冷酷な騎士団長が手放してくれません
重い沈黙が、二人の間に訪れた。俯くソフィアと、それを見下ろすニール。


流れる雲が月を覆い隠し、闇が深くなる。気後れしそうなほどに暗い部屋の中で、ニールがようやく口を開いた。


「君は、罪深い女だな」




スッと、ニールが身を寄せて来たのが分かった。異変に気づいたソフィアが顔を上げると同時に、両手をきつく掴まれる。直後、ソフィアは勢いよくベッドの上に押し倒されていた。


「自分が何をしたのか、全く分かっていないのか」


暗がりの中ソフィアを見下ろし、薄く微笑むニール。その笑みに秘められた悲壮感に、ソフィアははっと瞳を瞬いた。だが、瞬時に両手首をきつく掴まれソフィアは表情を歪める。同時に、ニールの唇が降って来た。


「んん……っ」


それは、普段のニールからは考えられないほどに荒々しいキスだった。ソフィアの唇を執拗にとらえ、離さない。ねじこまれた舌が、強引に熱を奪っていく。


「ああっ……」


息つく間すら与えられず、苦しさからソフィアは身をよじって逃げ出そうとした。だがニールが両手に力を込め、ソフィアを自由にはしてくれない。

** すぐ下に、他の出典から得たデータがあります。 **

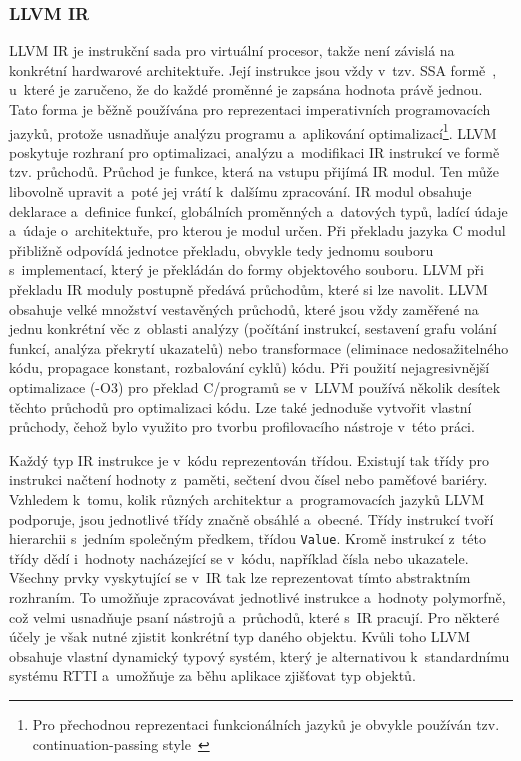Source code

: \subsubsection*{LLVM IR}
LLVM IR je instrukční sada pro virtuální procesor, takže není závislá na konkrétní hardwarové architektuře. Její instrukce jsou vždy v~tzv. SSA formě~\cite{ssa1, ssa2}, u~které je zaručeno, že do každé proměnné je zapsána hodnota právě jednou. Tato forma je běžně používána pro reprezentaci imperativních programovacích jazyků, protože usnadňuje analýzu programu a~aplikování optimalizací\footnote{Pro přechodnou reprezentaci funkcionálních jazyků je obvykle používán tzv. continuation-passing style~\cite{cps}}. LLVM poskytuje rozhraní pro optimalizaci, analýzu a~modifikaci IR instrukcí ve formě tzv. průchodů.
Průchod je funkce, která na vstupu přijímá IR modul. Ten může libovolně upravit a~poté jej vrátí k~dalšímu zpracování. IR modul obsahuje deklarace a~definice funkcí, globálních proměnných a~datových typů, ladící údaje a~údaje o~architektuře, pro kterou je modul určen. Při překladu jazyka C modul přibližně odpovídá jednotce překladu, obvykle tedy jednomu souboru s~implementací, který je překládán do formy objektového souboru. LLVM při překladu IR moduly postupně předává průchodům, které si lze navolit. LLVM obsahuje velké množství vestavěných průchodů, které jsou vždy zaměřené na jednu konkrétní věc z~oblasti analýzy (počítání instrukcí, sestavení grafu volání funkcí, analýza překrytí ukazatelů) nebo transformace (eliminace nedosažitelného kódu, propagace konstant, rozbalování cyklů) kódu. Při použití nejagresivnější optimalizace (-O3) pro překlad C/\CPP \hspace{1mm}programů se v~LLVM používá několik desítek těchto průchodů pro optimalizaci kódu. Lze také jednoduše vytvořit vlastní průchody, čehož bylo využito pro tvorbu profilovacího nástroje v~této práci.

Každý typ IR instrukce je v~kódu reprezentován třídou. Existují tak třídy pro instrukci načtení hodnoty z~paměti, sečtení dvou čísel nebo paměťové bariéry. Vzhledem k~tomu, kolik různých architektur a~programovacích jazyků LLVM podporuje, jsou jednotlivé třídy značně obsáhlé a~obecné. Třídy instrukcí tvoří hierarchii s~jedním společným předkem, třídou \texttt{Value}. Kromě instrukcí z~této třídy dědí i~hodnoty nacházející se v~kódu, například čísla nebo ukazatele. Všechny prvky vyskytující se v~IR tak lze reprezentovat tímto abstraktním rozhraním. To umožňuje zpracovávat jednotlivé instrukce a~hodnoty polymorfně, což velmi usnadňuje psaní nástrojů a~průchodů, které s~IR pracují. Pro některé účely je však nutné zjistit konkrétní typ daného objektu. Kvůli toho LLVM obsahuje vlastní dynamický typový systém, který je alternativou k~standardnímu systému \CPP \hspace{1mm}RTTI a~umožňuje za běhu aplikace zjišťovat typ objektů.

ようやく離れた唇が、吐息を吐きながら首筋を降りていく。力尽きたソフィアの手首から離れたニールの手が、ウエストをなぞり胸の膨らみを掴んだ。






その瞬間、ソフィアの脳裏に光が弾けた。


光の中に浮かんだのは、緑あふれるリルべの湖畔でソフィアを見つめる、リアムのひたむきな青い瞳だった。